Understanding Mayor Bloomberg's "formula ban" in NYC hospitals

World Breastfeeding Week 2012 logo: "Understanding the past,"
and how it's negatively influenced the breastfeeding relationship
for countless mothers over literally decades, is key to
understanding initiatives like Bloomberg's in NYC. 
The internet is in a tizzy over the recent decision of NYC mayor Michael Bloomberg to "ban" infant formula and 'keep it under lock and key' in the city's hospitals.

Many people exhibited a typical knee-jerk reaction - ranging from mumblings about 'breastfeeding Nazis' to a woman's choice on how to feed her child. While it should be her choice, it's clear that we understand how that choice can be heavily influenced by a variety of factors, including the media's influence. First of all, it's not a ban. That would mean that all cans have been removed, that there isn't a drop of infant formula to be found anywhere within New York City hospitals.

I think for the staunchest of breastfeeding supporters, or mothers who fully know the benefits and intend to nurse their babies, this ruling means little - because they're already doing all that (or intend to, at any rate). There are those who make the decision based on all the facts and say, "You know what - this isn't for me," mothers who plan on returning to work full time, have stressful situations at home or little support in their efforts, or a variety of reasons - which include just not wanting to. If you don't want to, I doubt this move is going to stop you and no hospital employee should have a right to refuse you infant formula that you know you want to use.

But I do believe there are many women who are on the fence about their decision - whether it's really right for them, whether it will be hard or easy, or who just don't know enough to make a truly informed decision.
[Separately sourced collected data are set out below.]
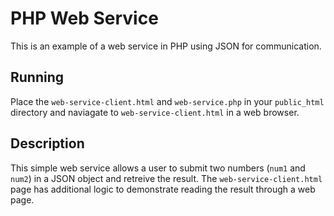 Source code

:# PHP Web Service

This is an example of a web service in PHP using JSON for communication.

## Running
Place the `web-service-client.html` and `web-service.php` in your `public_html`
directory and naviagate to `web-service-client.html` in a web browser.

## Description
This simple web service allows a user to submit two numbers (`num1` and `num2`)
in a JSON object and retreive the result.  The `web-service-client.html` page
has additional logic to demonstrate reading the result through a web page.
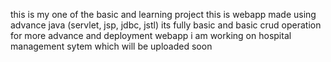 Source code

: this is my one of the basic and learning project
this is webapp made using advance java (servlet, jsp, jdbc, jstl)
its fully basic and basic crud operation
for more advance and deployment webapp i am working on hospital management sytem which will be uploaded soon
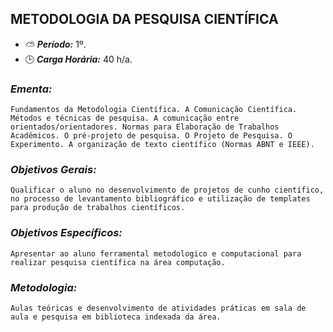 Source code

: ## METODOLOGIA DA PESQUISA CIENTÍFICA

* :partly_sunny: ***Período:*** 1º.
* :clock3: ***Carga Horária:*** 40 h/a.
 
### *Ementa:*
    Fundamentos da Metodologia Científica. A Comunicação Científica. Métodos e técnicas de pesquisa. A comunicação entre orientados/orientadores. Normas para Elaboração de Trabalhos Acadêmicos. O pré-projeto de pesquisa. O Projeto de Pesquisa. O Experimento. A organização de texto científico (Normas ABNT e IEEE).
 
### *Objetivos Gerais:*
    Qualificar o aluno no desenvolvimento de projetos de cunho científico, no processo de levantamento bibliográfico e utilização de templates para produção de trabalhos científicos.
 
### *Objetivos Específicos:*
    Apresentar ao aluno ferramental metodologico e computacional para realizar pesquisa científica na área computação.
 
### *Metodologia:*
    Aulas teóricas e desenvolvimento de atividades práticas em sala de aula e pesquisa em biblioteca indexada da área.
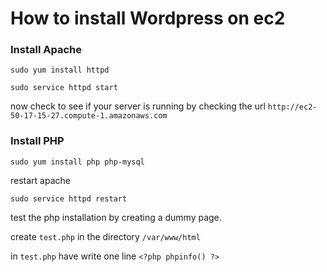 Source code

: # How to install Wordpress on ec2

### Install Apache
`sudo yum install httpd`

`sudo service httpd start`

now check to see if your server is running by checking the url `http://ec2-50-17-15-27.compute-1.amazonaws.com`

### Install PHP

`sudo yum install php php-mysql`

restart apache

`sudo service httpd restart`


test the php installation by creating a dummy page.

create `test.php` in the directory `/var/www/html`

in `test.php` have write one line `<?php phpinfo() ?>`

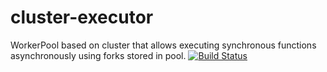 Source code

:# cluster-executor
WorkerPool based on cluster that allows executing synchronous functions asynchronously using forks stored in pool.
[![Build Status](https://travis-ci.org/DarthPigrum/cluster-executor.svg?branch=master)](https://travis-ci.org/DarthPigrum/cluster-executor)
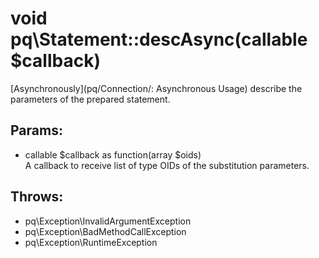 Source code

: # void pq\Statement::descAsync(callable $callback)

[Asynchronously](pq/Connection/: Asynchronous Usage) describe the parameters of the prepared statement.

## Params:

* callable $callback as function(array $oids)  
  A callback to receive list of type OIDs of the substitution parameters.

## Throws:

* pq\Exception\InvalidArgumentException
* pq\Exception\BadMethodCallException
* pq\Exception\RuntimeException
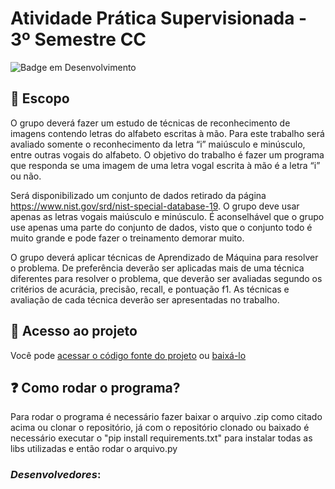 # Atividade Prática Supervisionada - 3º Semestre CC

![Badge em Desenvolvimento](http://img.shields.io/static/v1?label=STATUS&message=EM%20DESENVOLVIMENTO&color=GREEN&style=for-the-badge)

## 🐍 Escopo

O grupo deverá fazer um estudo de técnicas de reconhecimento de imagens
contendo letras do alfabeto escritas à mão. Para este trabalho será avaliado
somente o reconhecimento da letra “i” maiúsculo e minúsculo, entre outras vogais do
alfabeto. O objetivo do trabalho é fazer um programa que responda se uma imagem
de uma letra vogal escrita à mão é a letra “i” ou não.

Será disponibilizado um conjunto de dados retirado da página
https://www.nist.gov/srd/nist-special-database-19. O grupo deve usar apenas as
letras vogais maiúsculo e minúsculo. É aconselhável que o grupo use apenas uma
parte do conjunto de dados, visto que o conjunto todo é muito grande e pode fazer o
treinamento demorar muito.

O grupo deverá aplicar técnicas de Aprendizado de Máquina para resolver o
problema. De preferência deverão ser aplicadas mais de uma técnica diferentes para
resolver o problema, que deverão ser avaliadas segundo os critérios de acurácia,
precisão, recall, e pontuação f1.
As técnicas e avaliação de cada técnica deverão ser apresentadas no trabalho.

## 📁 Acesso ao projeto

Você pode [acessar o código fonte do projeto](https://github.com/gfreitasrosa/APS-PI-6SEM/tree/main) ou [baixá-lo](https://github.com/gfreitasrosa/APS-PI-6SEM/archive/refs/heads/main.zip)

## ❓ Como rodar o programa?

Para rodar o programa é necessário fazer baixar o arquivo .zip como citado acima ou clonar o repositório, já com o repositório clonado ou baixado é necessário executar o "pip install requirements.txt" para instalar todas as libs utilizadas e então rodar o arquivo.py

### *Desenvolvedores*:
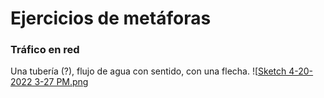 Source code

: 

# Ejercicios de metáforas
### Tráfico en red

Una tubería (?), flujo de agua con sentido, con una flecha.
![[Sketch 4-20-2022 3-27 PM.png](../_resources/Ejercicios_de_met%C3%A1foras.resources/Sketch%204-20-2022%203-27%20PM.png)
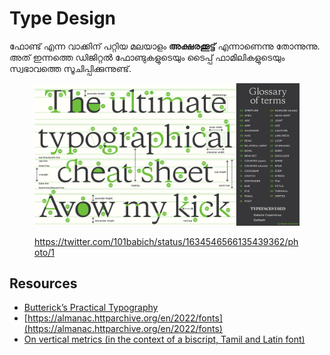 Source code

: # Type Design

ഫോണ്ട് എന്ന വാക്കിന് പറ്റിയ മലയാളം **അക്ഷരക്കൂട്ട്** എന്നാണെന്നു തോന്നുന്നു. അത് ഇന്നത്തെ ഡിജിറ്റൽ ഫോണ്ടുകളുടെയും ടൈപ്പ് ഫാമിലികളുടെയും സ്വഭാവത്തെ സൂചിപ്പിക്കുന്നുണ്ട്.&#x20;

<figure><img src="../../.gitbook/assets/image (3).png" alt=""><figcaption><p><a href="https://twitter.com/101babich/status/1634546566135439362/photo/1">https://twitter.com/101babich/status/1634546566135439362/photo/1</a></p></figcaption></figure>

## Resources

* [Butterick’s Practical Typography](https://practicaltypography.com/)
* [https://almanac.httparchive.org/en/2022/fonts](https://almanac.httparchive.org/en/2022/fonts)
* [On vertical metrics (in the context of a biscript, Tamil and Latin font)](https://typedrawers.com/discussion/4554/on-vertical-metrics-in-the-context-of-a-biscript-tamil-and-latin-font)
These ambivalent feelings might run deeper than we realize - and no doubt stem from an upbringing in a culture with 'ubiquitous bottle feeding,' as one of my readers put it. Plainly put, if you are a mom-to-be who, like many other women, was never raised around anyone who nursed a baby, never saw it done anywhere, anyplace, then you are probably more likely to not give a crap and say 'Why not choose formula? It's there, why not use it?'

If you are surrounded by mothers who never nursed, friends who say things like 'it hurts too much, it's too difficult,' etc. etc. you have to wonder what kind of support they were getting. The further back in our society you go, you hear tales of women unwittingly given medication to dry up their breast milk, because nursing was just not en vogue in those days (of which we are not that far removed). Women who were told (and still are, depressingly) that 'their nipples were too big/too small,' 'formula is the same thing as breast milk' and a host of other inanities. Couple that with the overt sexualization of breasts in our culture, because no one has been actually used to seeing them do their primary job on a regular basis for at least the past 40 years or so, and it's a wonder any woman ever has a successful breastfeeding relationship.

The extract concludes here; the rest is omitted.